Published online by Cambridge University Press: 17 February 2023
Someone asked, “When one is confronted with disaster, how can one avoid it?”
Joshu said, “That’s it!”
—Yoel Hoffman, Japanese Death PoemsThis essay presents a poetics of music that brings much of my thinking about music into one field of inquiry, attention. As a result, it overlaps with many passages in the other texts in the book. For instance, it literally returns to Cage’s idea about deceptive cadences and the emptiness of cognition in music, amplifies my take on Wolpe’s music, and connects into my talk on nature and music via the Wordsworth quotation at the end of the essay. The term “suchness” is of Buddhist extraction; the term gestures at the experience of perceiving things as they are, without mental intervention or interpretation.
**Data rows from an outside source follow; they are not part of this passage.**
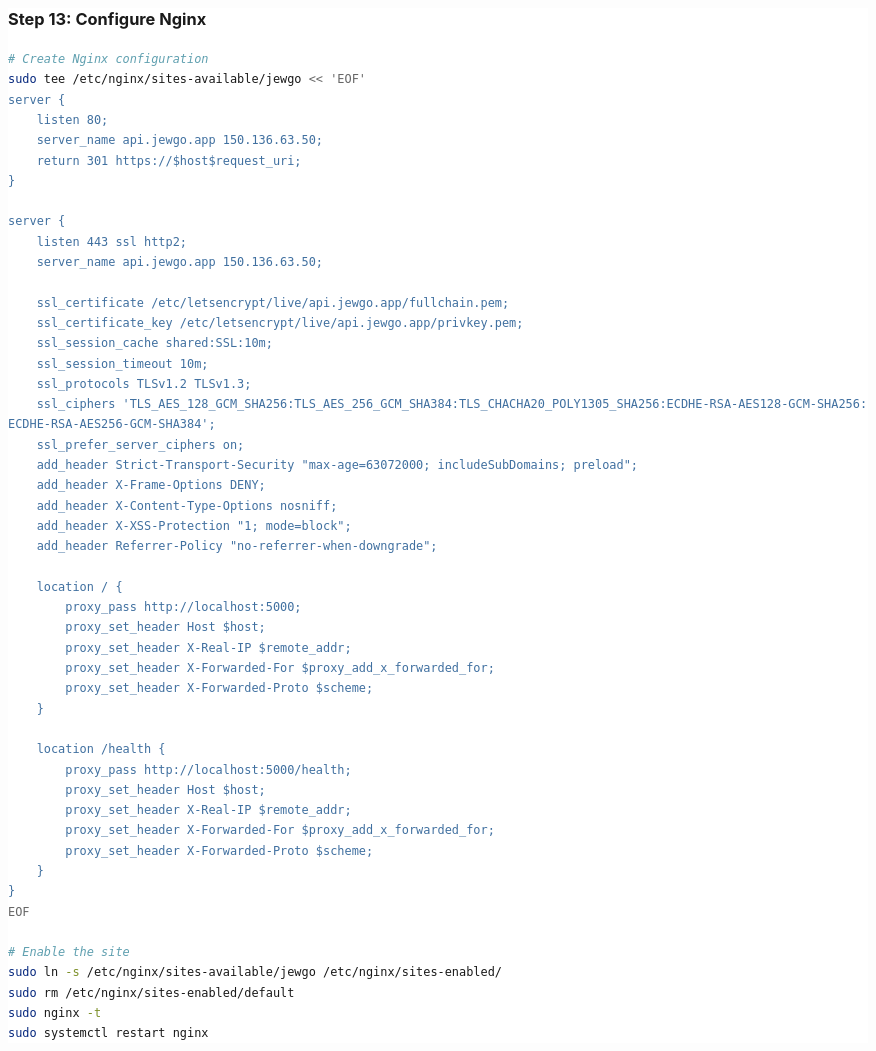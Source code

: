 ### Step 13: Configure Nginx
```bash
# Create Nginx configuration
sudo tee /etc/nginx/sites-available/jewgo << 'EOF'
server {
    listen 80;
    server_name api.jewgo.app 150.136.63.50;
    return 301 https://$host$request_uri;
}

server {
    listen 443 ssl http2;
    server_name api.jewgo.app 150.136.63.50;

    ssl_certificate /etc/letsencrypt/live/api.jewgo.app/fullchain.pem;
    ssl_certificate_key /etc/letsencrypt/live/api.jewgo.app/privkey.pem;
    ssl_session_cache shared:SSL:10m;
    ssl_session_timeout 10m;
    ssl_protocols TLSv1.2 TLSv1.3;
    ssl_ciphers 'TLS_AES_128_GCM_SHA256:TLS_AES_256_GCM_SHA384:TLS_CHACHA20_POLY1305_SHA256:ECDHE-RSA-AES128-GCM-SHA256:ECDHE-RSA-AES256-GCM-SHA384';
    ssl_prefer_server_ciphers on;
    add_header Strict-Transport-Security "max-age=63072000; includeSubDomains; preload";
    add_header X-Frame-Options DENY;
    add_header X-Content-Type-Options nosniff;
    add_header X-XSS-Protection "1; mode=block";
    add_header Referrer-Policy "no-referrer-when-downgrade";

    location / {
        proxy_pass http://localhost:5000;
        proxy_set_header Host $host;
        proxy_set_header X-Real-IP $remote_addr;
        proxy_set_header X-Forwarded-For $proxy_add_x_forwarded_for;
        proxy_set_header X-Forwarded-Proto $scheme;
    }

    location /health {
        proxy_pass http://localhost:5000/health;
        proxy_set_header Host $host;
        proxy_set_header X-Real-IP $remote_addr;
        proxy_set_header X-Forwarded-For $proxy_add_x_forwarded_for;
        proxy_set_header X-Forwarded-Proto $scheme;
    }
}
EOF

# Enable the site
sudo ln -s /etc/nginx/sites-available/jewgo /etc/nginx/sites-enabled/
sudo rm /etc/nginx/sites-enabled/default
sudo nginx -t
sudo systemctl restart nginx
```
The reader may wonder at my statement, “It occurred to me then that musical form is just and completely a matter of change—not invariance,” since I often stress invariance as a prime compositional orientation in my talks. But I define invariance under the rubric of transformation; it is special case. Moreover, invariance has to do with the material of music embedded, to be sure, in music’s flowing nature. Invariance invites a flowing (in one’s memory) from past to present as we attend to the music; this attention to what we recall is a part of experience, but it is not sheer experience itself. It thickens the plot, but it is not necessary. Nevertheless, invariance that promotes reference is an important aspect of how my music goes.
For many years, I have been creating unique forms for my music. Many of them are based on the idea of traversing a musical space in the most efficient and combinatorial way: all the ways to do X or be in Y or be Z. Others play with the idea of recontextualizing musical materials and passages by juxtaposition and overlap. What these forms have in common is a concern with a process of transformation that places things in new contexts, and new things in existing contexts. But what are these “things?” Certainly not themes or motives, but various states of mobility and gesture, which are identified not so much by their content as by an emergent effect that arises from the features of the materials and their combinations.